* What needs to be done
Look through the entries below and count every line in which "siguiente" appears; reply with the number only.

(Source records)

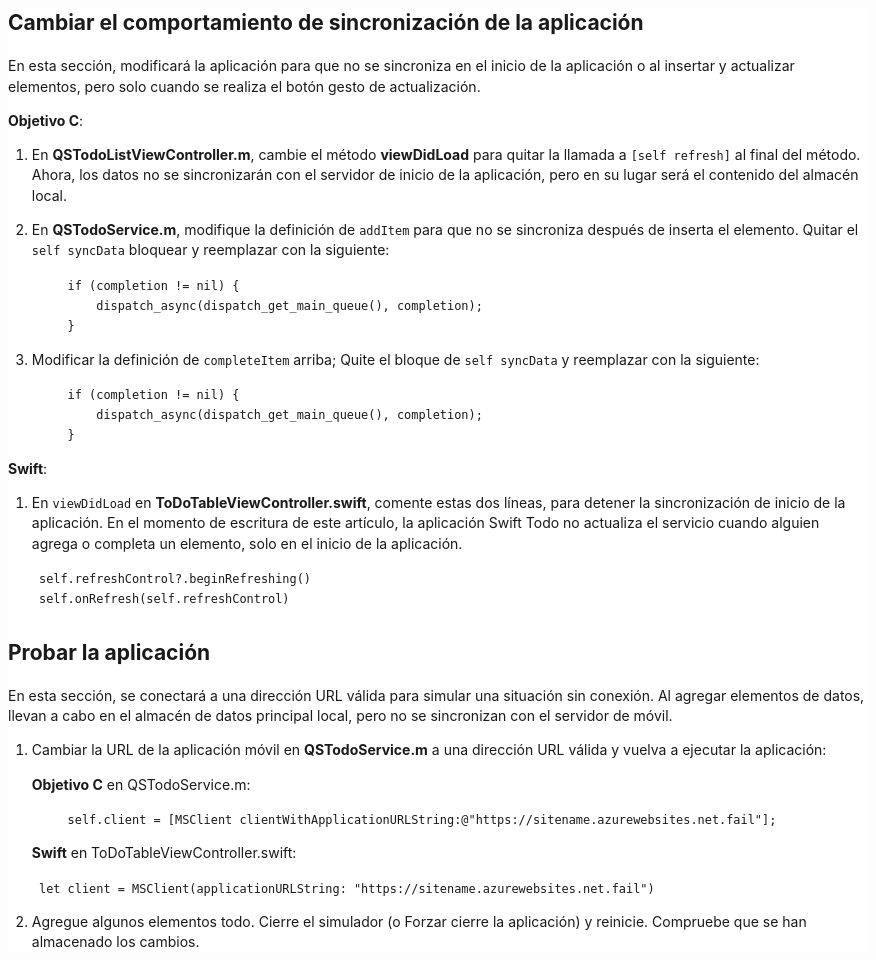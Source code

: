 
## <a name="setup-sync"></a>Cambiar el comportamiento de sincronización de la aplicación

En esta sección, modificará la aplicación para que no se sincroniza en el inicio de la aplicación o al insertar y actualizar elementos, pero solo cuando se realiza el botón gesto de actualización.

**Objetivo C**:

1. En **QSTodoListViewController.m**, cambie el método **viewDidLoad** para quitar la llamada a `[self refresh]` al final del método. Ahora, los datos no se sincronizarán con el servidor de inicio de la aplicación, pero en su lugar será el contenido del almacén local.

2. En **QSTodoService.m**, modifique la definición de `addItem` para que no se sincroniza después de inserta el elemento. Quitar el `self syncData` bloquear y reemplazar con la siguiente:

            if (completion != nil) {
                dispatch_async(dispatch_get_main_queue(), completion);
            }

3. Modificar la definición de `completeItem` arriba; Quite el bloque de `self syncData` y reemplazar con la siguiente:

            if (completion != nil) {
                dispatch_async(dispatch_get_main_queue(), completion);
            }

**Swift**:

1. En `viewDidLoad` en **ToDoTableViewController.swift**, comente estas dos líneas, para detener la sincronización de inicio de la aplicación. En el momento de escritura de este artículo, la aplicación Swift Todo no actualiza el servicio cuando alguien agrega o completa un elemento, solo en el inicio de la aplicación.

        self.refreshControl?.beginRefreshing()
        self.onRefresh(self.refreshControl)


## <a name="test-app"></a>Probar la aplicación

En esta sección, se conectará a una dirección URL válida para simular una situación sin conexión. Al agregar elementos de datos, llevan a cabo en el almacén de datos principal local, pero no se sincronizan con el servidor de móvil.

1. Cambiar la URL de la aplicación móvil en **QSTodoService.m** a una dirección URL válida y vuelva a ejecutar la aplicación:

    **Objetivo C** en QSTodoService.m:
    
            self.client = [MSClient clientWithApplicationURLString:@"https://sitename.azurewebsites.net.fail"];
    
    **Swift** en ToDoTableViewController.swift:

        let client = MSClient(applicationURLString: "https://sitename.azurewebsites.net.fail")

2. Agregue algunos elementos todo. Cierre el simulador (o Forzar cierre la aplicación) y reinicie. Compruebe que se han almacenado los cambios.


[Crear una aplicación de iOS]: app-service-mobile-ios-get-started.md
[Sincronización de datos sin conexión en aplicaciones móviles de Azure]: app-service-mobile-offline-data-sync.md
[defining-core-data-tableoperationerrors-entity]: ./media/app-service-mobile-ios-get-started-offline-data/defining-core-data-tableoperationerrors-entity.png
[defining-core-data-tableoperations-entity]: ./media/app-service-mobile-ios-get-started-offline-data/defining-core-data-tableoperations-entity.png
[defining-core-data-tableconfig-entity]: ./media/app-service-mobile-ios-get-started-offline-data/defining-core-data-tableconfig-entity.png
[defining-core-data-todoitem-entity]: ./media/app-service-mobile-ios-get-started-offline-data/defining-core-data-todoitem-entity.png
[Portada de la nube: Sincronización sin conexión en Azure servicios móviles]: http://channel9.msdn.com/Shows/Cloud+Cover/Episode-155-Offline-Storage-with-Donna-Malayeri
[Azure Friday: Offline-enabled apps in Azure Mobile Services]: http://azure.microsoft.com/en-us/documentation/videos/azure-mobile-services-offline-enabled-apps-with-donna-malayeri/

* Exercise result
2